Your Best Investment: Why You Should Do What You Know Better

“The alloy and weight of this coin have been well tested; but tell me now whether you have it in your purse.” This is what St. Peter told Dante in heaven (Devine Comedy). If you work for your living, you must know the value of your hard-earned cash. Financial gurus have been telling me how important it is for me to “invest” or “protect” my money. Some praise diversification, others like Robert Kiyosaki (the Rich Dad) and Warren Buffet preach that “diversification is protection against ignorance."

But the Gurus are in a constant error, a scientific term meaning that a judgement is based on a false idea. The financial gurus assume that I should spend as much time earning my living in my line of work as "investing" my money.
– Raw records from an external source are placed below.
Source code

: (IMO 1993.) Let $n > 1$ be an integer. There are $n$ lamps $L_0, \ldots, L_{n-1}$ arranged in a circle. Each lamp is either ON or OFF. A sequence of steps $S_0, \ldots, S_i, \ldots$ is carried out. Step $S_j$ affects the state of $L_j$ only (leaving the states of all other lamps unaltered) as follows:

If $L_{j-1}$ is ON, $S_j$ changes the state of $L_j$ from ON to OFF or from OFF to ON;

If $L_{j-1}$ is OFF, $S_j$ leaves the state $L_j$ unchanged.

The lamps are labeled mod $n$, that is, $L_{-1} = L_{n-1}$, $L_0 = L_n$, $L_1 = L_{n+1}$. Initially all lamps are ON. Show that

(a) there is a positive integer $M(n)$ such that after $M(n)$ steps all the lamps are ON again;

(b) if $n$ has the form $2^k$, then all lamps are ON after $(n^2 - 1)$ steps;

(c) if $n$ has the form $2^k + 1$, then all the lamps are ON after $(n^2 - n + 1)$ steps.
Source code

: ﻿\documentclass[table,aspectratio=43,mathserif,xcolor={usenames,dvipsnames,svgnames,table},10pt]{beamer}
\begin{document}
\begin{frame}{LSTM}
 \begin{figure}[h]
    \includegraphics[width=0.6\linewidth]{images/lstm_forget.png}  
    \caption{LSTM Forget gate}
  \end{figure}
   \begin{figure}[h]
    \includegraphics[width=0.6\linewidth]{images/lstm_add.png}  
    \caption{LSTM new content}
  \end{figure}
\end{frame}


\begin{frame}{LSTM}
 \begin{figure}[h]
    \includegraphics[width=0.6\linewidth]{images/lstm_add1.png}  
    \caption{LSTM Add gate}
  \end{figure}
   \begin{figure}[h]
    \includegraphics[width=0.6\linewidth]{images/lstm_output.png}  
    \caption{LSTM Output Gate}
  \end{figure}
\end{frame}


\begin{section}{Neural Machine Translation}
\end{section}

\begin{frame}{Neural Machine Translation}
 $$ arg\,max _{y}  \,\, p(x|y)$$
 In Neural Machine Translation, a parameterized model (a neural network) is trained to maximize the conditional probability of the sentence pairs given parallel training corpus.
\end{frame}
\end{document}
Do I need two jobs—my regular job and my private investment job? Take for example my friend Michael who's an architect. Mustn't he increase his knowledge in architecture at his spare time to become a better expert? Or must he try to be Warren Buffet even though his talent is making blueprints? He is an architect—he is supposed to do what he knows better. Let him earn money by doing architecture. If his real talent is architecture, he should want to become Frank Lloyd Wright, not Warren Buffet; he should worry about wind conditions, not stock market conditions. And the more he approaches the skills of Wright, the more he will afford to buy.

I’m not saying you should be ignorant of personal finance and economics. You still need to know how to balance your check book or open a bank account. It's the same with mathematics: you don't need to know how to solve advanced problems to live a normal live--basic algebra is enough. So, spend time and resources at what you already do better—this will be your best investment.